The Washington Post has an editorial today in which they take Democrats to task for working to kill the school voucher program that allows poor DC children to attend private schools, including Sidwell Friends, the same elite school that Malia and Sasha attend.
Last week, the Democrat-controlled House passed a spending bill that spells the end, after the 2009-10 school year, of the federally funded program that enables poor students to attend private schools with scholarships of up to $7,500. A statement signed by Mr. Obey as Appropriations Committee chairman that accompanied the $410 billion spending package directs D.C. Schools Chancellor Michelle A. Rhee to “promptly take steps to minimize potential disruption and ensure smooth transition” for students forced back into the public schools.
We would like Mr. Obey and his colleagues to talk about possible “disruption” with Deborah Parker, mother of two children who attend Sidwell Friends School because of the D.C. Opportunity Scholarship Program. “The mere thought of returning to public school frightens me,” Ms. Parker told us as she related the opportunities — such as a trip to China for her son — made possible by the program. Tell her, as critics claim, that vouchers don’t work, and she’ll list her children’s improved test scores, feeling of safety and improved motivation.
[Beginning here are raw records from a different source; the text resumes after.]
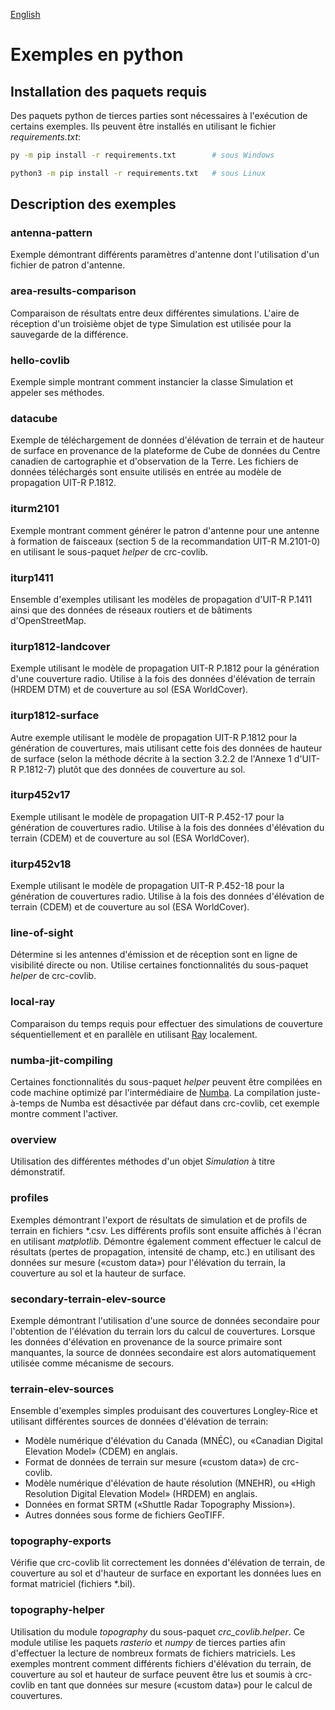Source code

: [English](./README.md)

# Exemples en python

## Installation des paquets requis

Des paquets python de tierces parties sont nécessaires à l'exécution de certains exemples. Ils peuvent être installés en utilisant le fichier _requirements.txt_:
```bash
py -m pip install -r requirements.txt        # sous Windows

python3 -m pip install -r requirements.txt   # sous Linux
```

## Description des exemples

### antenna-pattern
Exemple démontrant différents paramètres d'antenne dont l'utilisation d'un fichier de patron d'antenne.

### area-results-comparison
Comparaison de résultats entre deux différentes simulations. L'aire de réception d'un troisième objet de type Simulation est utilisée pour la sauvegarde de la différence.

### hello-covlib
Exemple simple montrant comment instancier la classe Simulation et appeler ses méthodes.

### datacube
Exemple de téléchargement de données d'élévation de terrain et de hauteur de surface en provenance de la plateforme de Cube de données du Centre canadien de cartographie et d'observation de la Terre. Les fichiers de données téléchargés sont ensuite utilisés en entrée au modèle de propagation UIT-R P.1812.

### iturm2101
Exemple montrant comment générer le patron d'antenne pour une antenne à formation de faisceaux (section 5 de la recommandation UIT-R M.2101-0) en utilisant le sous-paquet _helper_ de crc-covlib.

### iturp1411
Ensemble d'exemples utilisant les modèles de propagation d'UIT-R P.1411 ainsi que des données de réseaux routiers et de bâtiments d'OpenStreetMap.

### iturp1812-landcover
Exemple utilisant le modèle de propagation UIT-R P.1812 pour la génération d'une couverture radio. Utilise à la fois des données d'élévation de terrain (HRDEM DTM) et de couverture au sol (ESA WorldCover).

### iturp1812-surface
Autre exemple utilisant le modèle de propagation UIT-R P.1812 pour la génération de couvertures, mais utilisant cette fois des données de hauteur de surface (selon la méthode décrite à la section 3.2.2 de l'Annexe 1 d'UIT-R P.1812-7) plutôt que des données de couverture au sol. 

### iturp452v17
Exemple utilisant le modèle de propagation UIT-R P.452-17 pour la génération de couvertures radio. Utilise à la fois des données d'élévation du terrain (CDEM) et de couverture au sol (ESA WorldCover).

### iturp452v18
Exemple utilisant le modèle de propagation UIT-R P.452-18 pour la génération de couvertures radio. Utilise à la fois des données d'élévation de terrain (CDEM) et de couverture au sol (ESA WorldCover).

### line-of-sight
Détermine si les antennes d'émission et de réception sont en ligne de visibilité directe ou non. Utilise certaines fonctionnalités du sous-paquet _helper_ de crc-covlib.

### local-ray
Comparaison du temps requis pour effectuer des simulations de couverture séquentiellement et en parallèle en utilisant [Ray](https://www.ray.io/) localement.

### numba-jit-compiling
Certaines fonctionnalités du sous-paquet _helper_ peuvent être compilées en code machine optimizé par l'intermédiaire de  [Numba](https://numba.pydata.org/). La compilation juste-à-temps de Numba est désactivée par défaut dans crc-covlib, cet exemple montre comment l'activer.

### overview
Utilisation des différentes méthodes d'un objet _Simulation_ à titre démonstratif.

### profiles
Exemples démontrant l'export de résultats de simulation et de profils de terrain en fichiers *.csv. Les différents profils sont ensuite affichés à l'écran en utilisant _matplotlib_. Démontre également comment effectuer le calcul de résultats (pertes de propagation, intensité de champ, etc.) en utilisant des données sur mesure («custom data») pour l'élévation du terrain, la couverture au sol et la hauteur de surface.

### secondary-terrain-elev-source
Exemple démontrant l'utilisation d'une source de données secondaire pour l'obtention de l'élévation du terrain lors du calcul de couvertures. Lorsque les données d'élévation en provenance de la source primaire sont manquantes, la source de données secondaire est alors automatiquement utilisée comme mécanisme de secours.

### terrain-elev-sources
Ensemble d'exemples simples produisant des couvertures Longley-Rice et utilisant différentes sources de données d'élévation de terrain:
- Modèle numérique d'élévation du Canada (MNÉC), ou «Canadian Digital Elevation Model» (CDEM) en anglais.
- Format de données de terrain sur mesure («custom data») de crc-covlib.
- Modèle numérique d'élévation de haute résolution (MNEHR), ou «High Resolution Digital Elevation Model» (HRDEM) en anglais.
- Données en format SRTM («Shuttle Radar Topography Mission»).
- Autres données sous forme de fichiers GeoTIFF.

### topography-exports
Vérifie que crc-covlib lit correctement les données d'élévation de terrain, de couverture au sol et d'hauteur de surface en exportant les données lues en format matriciel (fichiers *.bil).

### topography-helper
Utilisation du module _topography_ du sous-paquet _crc_covlib.helper_. Ce module utilise les paquets _rasterio_ et _numpy_ de tierces parties afin d'effectuer la lecture de nombreux formats de fichiers matriciels. Les exemples montrent comment différents fichiers d'élévation du terrain, de couverture au sol et hauteur de surface peuvent être lus et soumis à crc-covlib en tant que données sur mesure («custom data») pour le calcul de couvertures.
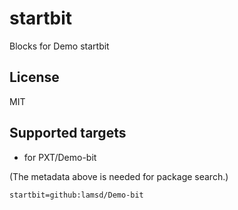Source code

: # startbit

Blocks for Demo startbit
## License

MIT

## Supported targets

* for PXT/Demo-bit

(The metadata above is needed for package search.)

```package
startbit=github:lamsd/Demo-bit
```

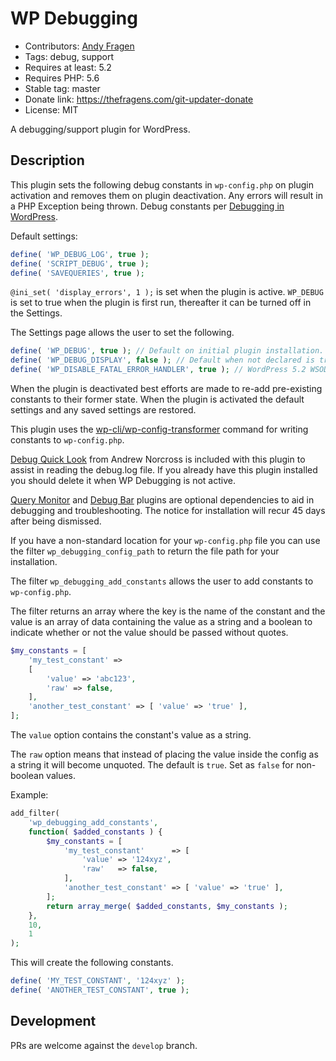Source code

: # WP Debugging

* Contributors: [Andy Fragen](https://github.com/afragen)
* Tags: debug, support
* Requires at least: 5.2
* Requires PHP: 5.6
* Stable tag: master
* Donate link: <https://thefragens.com/git-updater-donate>
* License: MIT

A debugging/support plugin for WordPress.

## Description

This plugin sets the following debug constants in `wp-config.php` on plugin activation and removes them on plugin deactivation. Any errors will result in a PHP Exception being thrown. Debug constants per [Debugging in WordPress](https://developer.wordpress.org/advanced-administration/debug/debug-wordpress/).

Default settings:

```php
define( 'WP_DEBUG_LOG', true );
define( 'SCRIPT_DEBUG', true );
define( 'SAVEQUERIES', true );
```

`@ini_set( 'display_errors', 1 );` is set when the plugin is active. `WP_DEBUG` is set to true when the plugin is first run, thereafter it can be turned off in the Settings.

The Settings page allows the user to set the following.

```php
define( 'WP_DEBUG', true ); // Default on initial plugin installation.
define( 'WP_DEBUG_DISPLAY', false ); // Default when not declared is true.
define( 'WP_DISABLE_FATAL_ERROR_HANDLER', true ); // WordPress 5.2 WSOD Override.
```

When the plugin is deactivated best efforts are made to re-add pre-existing constants to their former state. When the plugin is activated the default settings and any saved settings are restored.

This plugin uses the [wp-cli/wp-config-transformer](https://github.com/wp-cli/wp-config-transformer) command for writing constants to `wp-config.php`.

[Debug Quick Look](https://github.com/norcross/debug-quick-look) from Andrew Norcross is included with this plugin to assist in reading the debug.log file. If you already have this plugin installed you should delete it when WP Debugging is not active.

[Query Monitor](https://wordpress.org/plugins/query-monitor/) and [Debug Bar](https://wordpress.org/plugins/debug-bar/) plugins are optional dependencies to aid in debugging and troubleshooting. The notice for installation will recur 45 days after being dismissed.

If you have a non-standard location for your `wp-config.php` file you can use the filter `wp_debugging_config_path` to return the file path for your installation.

The filter `wp_debugging_add_constants` allows the user to add constants to `wp-config.php`.

The filter returns an array where the key is the name of the constant and the value is an array of data containing the value as a string and a boolean to indicate whether or not the value should be passed without quotes.

```php
$my_constants = [
    'my_test_constant' =>
    [
        'value' => 'abc123',
        'raw' => false,
    ],
    'another_test_constant' => [ 'value' => 'true' ],
];
```

The `value` option contains the constant's value as a string.

The `raw` option means that instead of placing the value inside the config as a string it will become unquoted. The default is `true`. Set as `false` for non-boolean values.

Example:

```php
add_filter(
	'wp_debugging_add_constants',
	function( $added_constants ) {
		$my_constants = [
			'my_test_constant'      => [
				'value' => '124xyz',
				'raw'   => false,
			],
			'another_test_constant' => [ 'value' => 'true' ],
		];
		return array_merge( $added_constants, $my_constants );
	},
	10,
	1
);
```

This will create the following constants.

```php
define( 'MY_TEST_CONSTANT', '124xyz' );
define( 'ANOTHER_TEST_CONSTANT', true );
```

## Development

PRs are welcome against the `develop` branch.
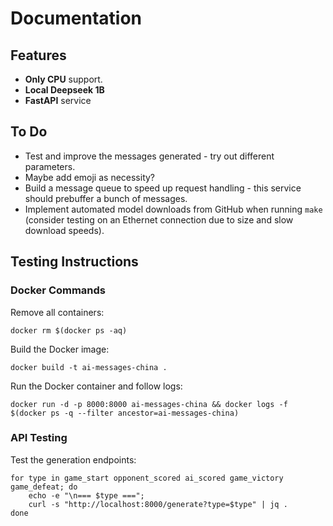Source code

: # Documentation

## Features

- **Only CPU** support.
- **Local Deepseek 1B**
- **FastAPI** service

## To Do

- Test and improve the messages generated - try out different parameters.
- Maybe add emoji as necessity?
- Build a message queue to speed up request handling - this service should prebuffer a bunch of messages.
- Implement automated model downloads from GitHub when running `make` (consider testing on an Ethernet connection due to size and slow download speeds).

## Testing Instructions

### Docker Commands

Remove all containers:
```
docker rm $(docker ps -aq)
```

Build the Docker image:
```
docker build -t ai-messages-china .
```

Run the Docker container and follow logs:
```
docker run -d -p 8000:8000 ai-messages-china && docker logs -f $(docker ps -q --filter ancestor=ai-messages-china)
```

### API Testing

Test the generation endpoints:
```
for type in game_start opponent_scored ai_scored game_victory game_defeat; do
	echo -e "\n=== $type ===";
	curl -s "http://localhost:8000/generate?type=$type" | jq .
done
```
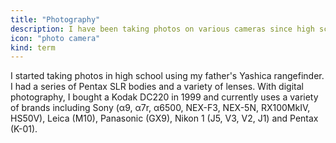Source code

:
 ```yaml
---
title: "Photography"
description: I have been taking photos on various cameras since high school.
icon: "photo camera"
kind: term
---
```

I started taking photos in high school using my father's Yashica rangefinder. I had a series of Pentax SLR bodies and a variety of lenses. With digital photography, I bought a Kodak DC220 in 1999 and currently uses a variety of brands including Sony (α9, α7r, α6500, NEX-F3, NEX-5N, RX100MkIV, HS50V), Leica (M10), Panasonic (GX9), Nikon 1 (J5, V3, V2, J1) and Pentax (K-01).
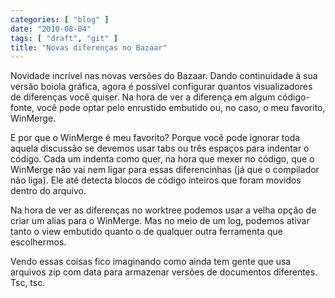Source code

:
 ```yaml
---
categories: [ "blog" ]
date: "2010-08-04"
tags: [ "draft", "git" ]
title: "Novas diferenças no Bazaar"
---
```

Novidade incrível nas novas versões do Bazaar. Dando continuidade
à sua versão boiola gráfica, agora é possível configurar quantos
visualizadores de diferenças você quiser. Na hora de ver a diferença
em algum código-fonte, você pode optar pelo enrustido embutido ou,
no caso, o meu favorito, WinMerge.

E por que o WinMerge é meu favorito? Porque você pode ignorar toda
aquela discussão se devemos usar tabs ou três espaços para indentar
o código. Cada um indenta como quer, na hora que mexer no código,
que o WinMerge não vai nem ligar para essas diferencinhas (já que o
compilador não liga). Ele até detecta blocos de código inteiros que
foram movidos dentro do arquivo.

Na hora de ver as diferenças no worktree podemos usar a velha opção
de criar um alias para o WinMerge. Mas no meio de um log, podemos
ativar tanto o view embutido quanto o de qualquer outra ferramenta que
escolhermos.

Vendo essas coisas fico imaginando como ainda tem gente que usa arquivos
zip com data para armazenar versões de documentos diferentes. Tsc, tsc.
But the debate unfolding on Capitol Hill isn’t about facts. It’s about politics and the stranglehold the teachers unions have on the Democratic Party. Why else has so much time and effort gone into trying to kill off what, in the grand scheme of government spending, is a tiny program? Why wouldn’t Congress want to get the results of a carefully calibrated scientific study before pulling the plug on a program that has proved to be enormously popular? Could the real fear be that school vouchers might actually be shown to be effective in leveling the academic playing field?
Sidwell Friends School is not large. This year just over 1,000 students are enrolled in grades Pre-K-12, so the kids at the school are going to notice that suddenly one day the Parker children are no longer in their classes. How will the teachers explain these kids’ absences? How will President Obama explain to his daughters that they get to go to an elite private school that believes they deserve “a rich and rigorous interdisciplinary curriculum designed to stimulate creative inquiry, intellectual achievement and independent thinking in a world increasingly without borders,” while the Parker children are forced back into a school system known only for corruption and failure? Whatever it is, I’m sure it won’t be the truth, which is that the Democrats owe their allegiance to the National Education Association and not the children in DC.